*** Dataset records Section Begins ***

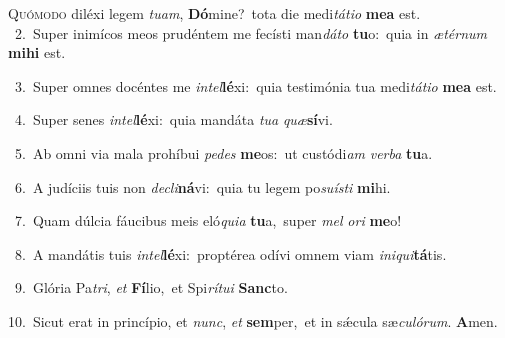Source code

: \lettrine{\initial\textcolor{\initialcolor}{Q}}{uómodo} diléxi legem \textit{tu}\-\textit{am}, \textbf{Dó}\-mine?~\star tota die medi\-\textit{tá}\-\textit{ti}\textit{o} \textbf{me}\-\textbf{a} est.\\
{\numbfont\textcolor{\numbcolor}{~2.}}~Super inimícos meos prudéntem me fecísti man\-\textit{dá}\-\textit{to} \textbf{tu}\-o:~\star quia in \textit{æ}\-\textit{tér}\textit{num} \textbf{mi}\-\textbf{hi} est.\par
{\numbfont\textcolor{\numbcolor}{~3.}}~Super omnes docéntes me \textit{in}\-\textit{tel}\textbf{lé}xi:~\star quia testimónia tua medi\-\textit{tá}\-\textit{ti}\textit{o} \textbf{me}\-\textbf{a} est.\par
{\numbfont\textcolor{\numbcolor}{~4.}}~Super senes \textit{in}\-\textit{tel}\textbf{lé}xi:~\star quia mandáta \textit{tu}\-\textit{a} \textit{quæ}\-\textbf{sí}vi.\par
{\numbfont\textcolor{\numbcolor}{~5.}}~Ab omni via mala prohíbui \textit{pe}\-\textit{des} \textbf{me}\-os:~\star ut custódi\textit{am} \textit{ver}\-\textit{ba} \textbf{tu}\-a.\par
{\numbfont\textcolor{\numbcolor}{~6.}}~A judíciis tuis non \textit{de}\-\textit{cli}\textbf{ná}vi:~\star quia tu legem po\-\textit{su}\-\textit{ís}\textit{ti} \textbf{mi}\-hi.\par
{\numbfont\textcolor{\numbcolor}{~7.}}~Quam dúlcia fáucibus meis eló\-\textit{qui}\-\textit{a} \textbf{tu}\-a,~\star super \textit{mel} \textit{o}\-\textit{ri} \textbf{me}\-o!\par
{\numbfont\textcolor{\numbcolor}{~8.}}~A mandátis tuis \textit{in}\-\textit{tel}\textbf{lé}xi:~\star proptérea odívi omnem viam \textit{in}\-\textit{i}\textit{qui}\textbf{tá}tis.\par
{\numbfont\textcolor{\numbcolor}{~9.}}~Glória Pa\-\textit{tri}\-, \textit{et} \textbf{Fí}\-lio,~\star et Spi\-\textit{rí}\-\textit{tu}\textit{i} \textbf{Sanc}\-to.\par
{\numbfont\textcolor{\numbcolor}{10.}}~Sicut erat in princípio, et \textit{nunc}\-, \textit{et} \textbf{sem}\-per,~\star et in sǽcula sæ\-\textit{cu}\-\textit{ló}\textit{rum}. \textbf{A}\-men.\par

*** Dataset records Section Ends ***
*** Dataset records Section Begins ***

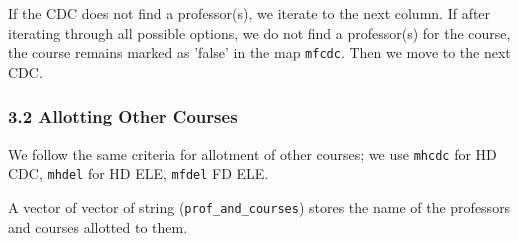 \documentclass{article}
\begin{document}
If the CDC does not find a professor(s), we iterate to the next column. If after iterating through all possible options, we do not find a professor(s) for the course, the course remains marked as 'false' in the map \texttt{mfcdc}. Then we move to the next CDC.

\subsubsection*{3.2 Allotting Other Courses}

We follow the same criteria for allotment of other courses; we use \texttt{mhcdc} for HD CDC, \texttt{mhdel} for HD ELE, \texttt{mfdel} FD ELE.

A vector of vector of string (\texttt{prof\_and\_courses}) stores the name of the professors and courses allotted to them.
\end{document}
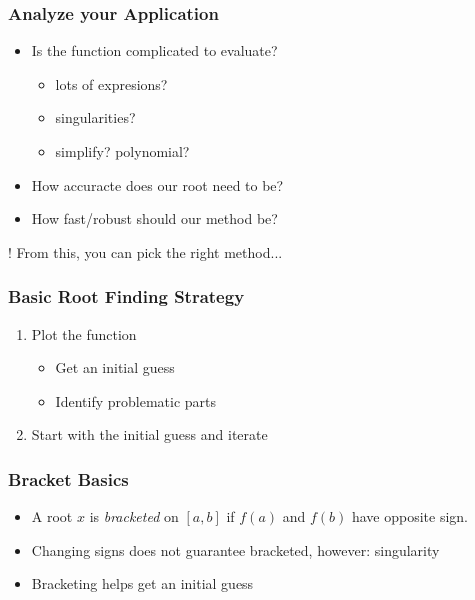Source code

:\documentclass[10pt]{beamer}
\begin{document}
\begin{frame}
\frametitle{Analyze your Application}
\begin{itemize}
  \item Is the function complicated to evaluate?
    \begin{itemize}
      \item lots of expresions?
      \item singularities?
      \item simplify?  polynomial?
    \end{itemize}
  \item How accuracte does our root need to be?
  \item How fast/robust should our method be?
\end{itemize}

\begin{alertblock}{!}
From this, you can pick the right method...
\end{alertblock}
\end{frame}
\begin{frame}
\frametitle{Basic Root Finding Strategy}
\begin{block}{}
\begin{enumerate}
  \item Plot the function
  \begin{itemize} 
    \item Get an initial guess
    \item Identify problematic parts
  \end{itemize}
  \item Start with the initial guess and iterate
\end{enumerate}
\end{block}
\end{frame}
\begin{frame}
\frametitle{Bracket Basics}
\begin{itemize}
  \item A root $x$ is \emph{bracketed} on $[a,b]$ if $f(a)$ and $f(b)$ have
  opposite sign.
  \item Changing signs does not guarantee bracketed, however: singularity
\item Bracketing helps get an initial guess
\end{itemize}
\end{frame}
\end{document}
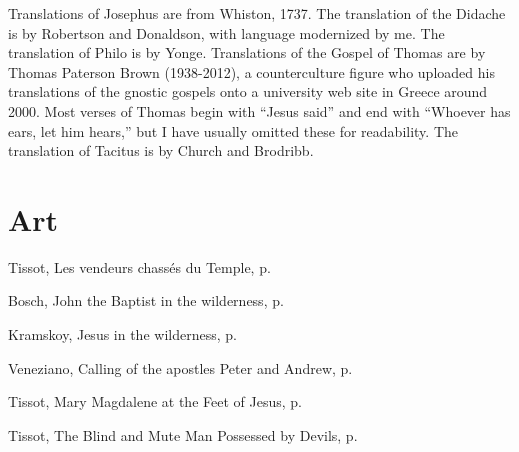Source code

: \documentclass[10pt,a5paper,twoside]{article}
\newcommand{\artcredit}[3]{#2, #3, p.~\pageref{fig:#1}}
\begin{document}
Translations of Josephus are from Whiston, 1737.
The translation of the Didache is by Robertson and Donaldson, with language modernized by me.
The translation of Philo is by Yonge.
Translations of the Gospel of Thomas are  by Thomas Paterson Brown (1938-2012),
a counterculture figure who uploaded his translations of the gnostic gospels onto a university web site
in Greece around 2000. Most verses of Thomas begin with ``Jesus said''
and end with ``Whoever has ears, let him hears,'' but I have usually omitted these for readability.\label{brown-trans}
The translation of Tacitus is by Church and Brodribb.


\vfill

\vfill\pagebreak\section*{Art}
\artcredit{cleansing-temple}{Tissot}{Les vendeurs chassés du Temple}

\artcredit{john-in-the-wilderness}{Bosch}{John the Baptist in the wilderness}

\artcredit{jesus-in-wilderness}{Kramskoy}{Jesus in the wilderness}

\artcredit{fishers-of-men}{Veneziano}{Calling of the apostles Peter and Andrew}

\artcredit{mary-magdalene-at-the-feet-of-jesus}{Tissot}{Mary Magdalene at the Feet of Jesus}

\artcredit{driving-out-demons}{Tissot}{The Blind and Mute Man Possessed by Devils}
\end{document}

*** Dataset records Section Ends ***
*** Dataset records Section Begins ***

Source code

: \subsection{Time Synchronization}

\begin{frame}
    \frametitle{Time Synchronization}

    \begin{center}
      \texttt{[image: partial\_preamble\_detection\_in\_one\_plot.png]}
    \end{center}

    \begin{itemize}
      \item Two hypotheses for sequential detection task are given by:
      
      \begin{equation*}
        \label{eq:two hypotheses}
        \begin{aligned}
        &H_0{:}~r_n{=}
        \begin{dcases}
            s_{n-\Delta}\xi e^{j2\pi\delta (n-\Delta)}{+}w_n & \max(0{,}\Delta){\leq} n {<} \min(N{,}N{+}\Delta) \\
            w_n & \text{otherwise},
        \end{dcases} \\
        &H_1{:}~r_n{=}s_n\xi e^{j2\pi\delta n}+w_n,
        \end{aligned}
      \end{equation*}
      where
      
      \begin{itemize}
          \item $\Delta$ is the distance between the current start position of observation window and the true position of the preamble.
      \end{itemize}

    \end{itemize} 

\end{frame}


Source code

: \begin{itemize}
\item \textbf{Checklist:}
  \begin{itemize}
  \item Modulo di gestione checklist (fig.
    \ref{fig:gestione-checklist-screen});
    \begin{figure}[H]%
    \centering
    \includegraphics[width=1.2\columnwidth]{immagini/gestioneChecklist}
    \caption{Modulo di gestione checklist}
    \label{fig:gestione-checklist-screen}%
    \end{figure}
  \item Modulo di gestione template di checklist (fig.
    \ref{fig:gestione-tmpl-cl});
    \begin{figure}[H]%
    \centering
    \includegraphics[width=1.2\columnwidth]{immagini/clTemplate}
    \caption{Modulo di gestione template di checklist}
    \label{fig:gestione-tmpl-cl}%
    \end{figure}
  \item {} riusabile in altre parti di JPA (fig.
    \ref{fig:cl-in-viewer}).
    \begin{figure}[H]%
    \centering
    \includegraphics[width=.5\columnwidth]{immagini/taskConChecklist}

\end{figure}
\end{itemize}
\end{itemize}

*** Dataset records Section Ends ***

* [Required work] Copy all lines from the material above that hold the word "function".

* [Response]
  \item Is the function complicated to evaluate?
  \item Plot the function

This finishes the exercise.